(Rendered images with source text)
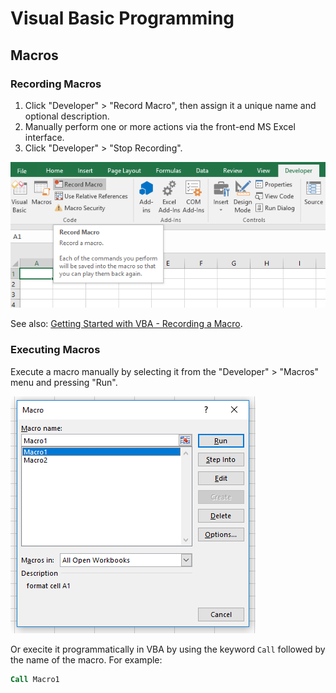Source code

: # Visual Basic Programming

## Macros

### Recording Macros

  1. Click "Developer" > "Record Macro", then assign it a unique name and optional description.
  2. Manually perform one or more actions via the front-end MS Excel interface.
  3. Click "Developer" > "Stop Recording".

![A screenshot of the "Code" section of the "Developer" menu, where the macro-related buttons exist.](recording-a-macro.png)

See also: [Getting Started with VBA - Recording a Macro](https://msdn.microsoft.com/en-us/vba/office-shared-vba/articles/getting-started-with-vba-in-office#to-record-a-macro).

### Executing Macros

Execute a macro manually by selecting it from the "Developer" > "Macros" menu and pressing "Run". 

![A screenshot of the "Macros" window.](playing-a-macro.png)

Or execite it programmatically in VBA by using the keyword `Call` followed by the name of the macro. For example:

```vb
Call Macro1
```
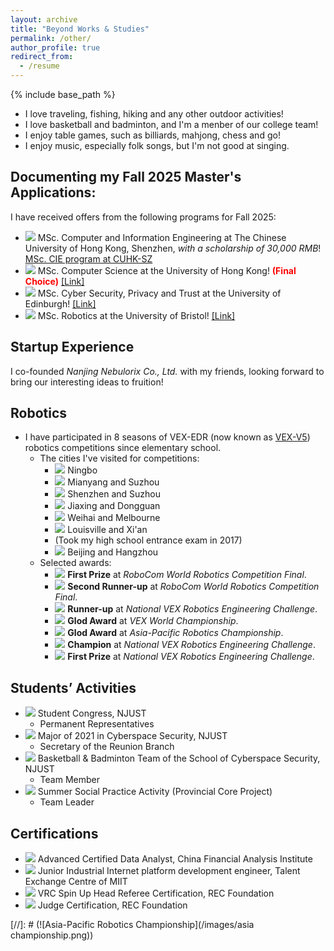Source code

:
 ```yaml
---
layout: archive
title: "Beyond Works & Studies"
permalink: /other/
author_profile: true
redirect_from:
  - /resume
---
```


{% include base_path %}

* I love traveling, fishing, hiking and any other outdoor activities!
* I love basketball and badminton, and I'm a menber of our college team!
* I enjoy table games, such as billiards, mahjong, chess and go!
* I enjoy music, especially folk songs, but I'm not good at singing.

Documenting my Fall 2025 Master's Applications:
---
I have received offers from the following programs for Fall 2025:
* ![](https://img.shields.io/badge/Jan.%202025-FF00FF) MSc. Computer and Information Engineering at The Chinese University of Hong Kong, Shenzhen, *with a scholarship of 30,000 RMB*! <a href="https://sse.cuhk.edu.cn/en/page/1727" target="_blank">MSc. CIE program at CUHK-SZ</a>
* ![](https://img.shields.io/badge/Jan.%202025-FF00FF) MSc. Computer Science at the University of Hong Kong! **<span style="color: red;">(Final Choice)</span>** <a href="https://www.msc-cs.hku.hk/" target="_blank">[Link]</a>
* ![](https://img.shields.io/badge/Oct.%202024-FF00FF) MSc. Cyber Security, Privacy and Trust at the University of Edinburgh! <a href="https://postgraduate.degrees.ed.ac.uk/index.php?r=site/view&edition=2025&id=971" target="_blank">[Link]</a>
* ![](https://img.shields.io/badge/Dec.%202024-FF00FF) MSc. Robotics at the University of Bristol! <a href="https://www.bristol.ac.uk/study/postgraduate/taught/msc-robotics/" target="_blank">[Link]</a>

Startup Experience
---
I co-founded *Nanjing Nebulorix Co., Ltd.* with my friends, looking forward to bring our interesting ideas to fruition!

Robotics
---
* I have participated in 8 seasons of VEX-EDR (now known as [VEX-V5](https://www.vexrobotics.com/v5)) robotics competitions since elementary school.
  * The cities I've visited for competitions:
    * ![](https://img.shields.io/badge/2011-0000FF) Ningbo
    * ![](https://img.shields.io/badge/2012-0000FF) Mianyang and Suzhou
    * ![](https://img.shields.io/badge/2013-0000FF) Shenzhen and Suzhou
    * ![](https://img.shields.io/badge/2014-0000FF) Jiaxing and Dongguan
    * ![](https://img.shields.io/badge/2015-0000FF) Weihai and Melbourne
    * ![](https://img.shields.io/badge/2016-0000FF) Louisville and Xi'an
    * (Took my high school entrance exam in 2017)
    * ![](https://img.shields.io/badge/2018-0000FF) Beijing and Hangzhou
  * Selected awards:
    * ![](https://img.shields.io/badge/2018-Beijing,%20China-blue) **First Prize** at *RoboCom World Robotics Competition Final*.
    * ![](https://img.shields.io/badge/2018-Beijing,%20China-blue) **Second Runner-up** at *RoboCom World Robotics Competition Final*.
    * ![](https://img.shields.io/badge/2016-Xi'an,%20China-blue) **Runner-up** at *National VEX Robotics Engineering Challenge*.
    * ![](https://img.shields.io/badge/2016-Louisville,%20USA-blue) **Glod Award** at *VEX World Championship*.
    * ![](https://img.shields.io/badge/2015-Melbourne,%20Australia-blue) **Glod Award** at *Asia-Pacific Robotics Championship*.
    * ![](https://img.shields.io/badge/2015-Weihai,%20China-blue) **Champion** at *National VEX Robotics Engineering Challenge*.
    * ![](https://img.shields.io/badge/2015-Weihai,%20China-blue) **First Prize** at *National VEX Robotics Engineering Challenge*.

Students’ Activities
---
* ![](https://img.shields.io/badge/2024--Current-A020F0) Student Congress, NJUST
  * Permanent Representatives
* ![](https://img.shields.io/badge/2021--Current-A020F0) Major of 2021 in Cyberspace Security, NJUST
  * Secretary of the Reunion Branch
* ![](https://img.shields.io/badge/2021--Current-A020F0) Basketball & Badminton Team of the School of Cyberspace Security, NJUST
  * Team Member
* ![](https://img.shields.io/badge/2022%20&%202023-A020F0) Summer Social Practice Activity (Provincial Core Project)
  * Team Leader

Certifications
---
* ![](https://img.shields.io/badge/2024-FFC0CB0) Advanced Certified Data Analyst, China Financial Analysis Institute
* ![](https://img.shields.io/badge/2023-FFC0CB0) Junior Industrial Internet platform development engineer, Talent Exchange Centre of MIIT
* ![](https://img.shields.io/badge/2023-FFC0CB0) VRC Spin Up Head Referee Certification, REC Foundation
* ![](https://img.shields.io/badge/2023-FFC0CB0) Judge Certification, REC Foundation

[//]: # (![Asia-Pacific Robotics Championship](/images/asia championship.png))
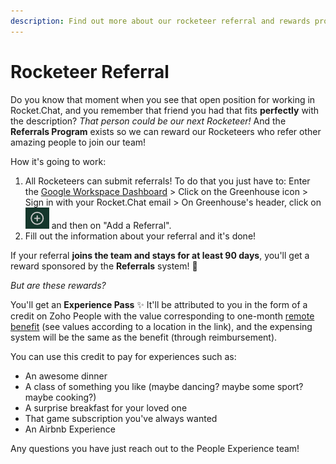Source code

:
 ```yaml
---
description: Find out more about our rocketeer referral and rewards program!
---
```


# Rocketeer Referral

Do you know that moment when you see that open position for working in Rocket.Chat, and you remember that friend you had that fits **perfectly** with the description? _That person could be our next Rocketeer!_ And the **Referrals Program** exists so we can reward our Rocketeers who refer other amazing people to join our team!

How it's going to work:

1. All Rocketeers can submit referrals! To do that you just have to: Enter the [Google Workspace Dashboard](https://workspace.google.com/dashboard) > Click on the Greenhouse icon > Sign in with your Rocket.Chat email > On Greenhouse's header, click on![](<../../.gitbook/assets/image (18) (4) (2) (3).png>) and then on "Add a Referral".
2. Fill out the information about your referral and it's done!

If your referral **joins the team and stays for at least 90 days**, you'll get a reward sponsored by the **Referrals** system! **🍾**

_But are these rewards?_

You'll get an **Experience Pass** ✨ It'll be attributed to you in the form of a credit on Zoho People with the value corresponding to one-month [remote benefit](https://handbook.rocket.chat/company/people/entering-rocket.chat/benefits/remote-benefit) (see values according to a location in the link), and the expensing system will be the same as the benefit (through reimbursement).

You can use this credit to pay for experiences such as:

* An awesome dinner
* A class of something you like (maybe dancing? maybe some sport? maybe cooking?)
* A surprise breakfast for your loved one
* That game subscription you've always wanted
* An Airbnb Experience

Any questions you have just reach out to the People Experience team!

* What you need to do *
Look above for every line with the word "have" and copy it.

* Solution *
I have received offers from the following programs for Fall 2025:
* I have participated in 8 seasons of VEX-EDR (now known as [VEX-V5](https://www.vexrobotics.com/v5)) robotics competitions since elementary school.
1. All Rocketeers can submit referrals! To do that you just have to: Enter the [Google Workspace Dashboard](https://workspace.google.com/dashboard) > Click on the Greenhouse icon > Sign in with your Rocket.Chat email > On Greenhouse's header, click on![](<../../.gitbook/assets/image (18) (4) (2) (3).png>) and then on "Add a Referral".
Any questions you have just reach out to the People Experience team!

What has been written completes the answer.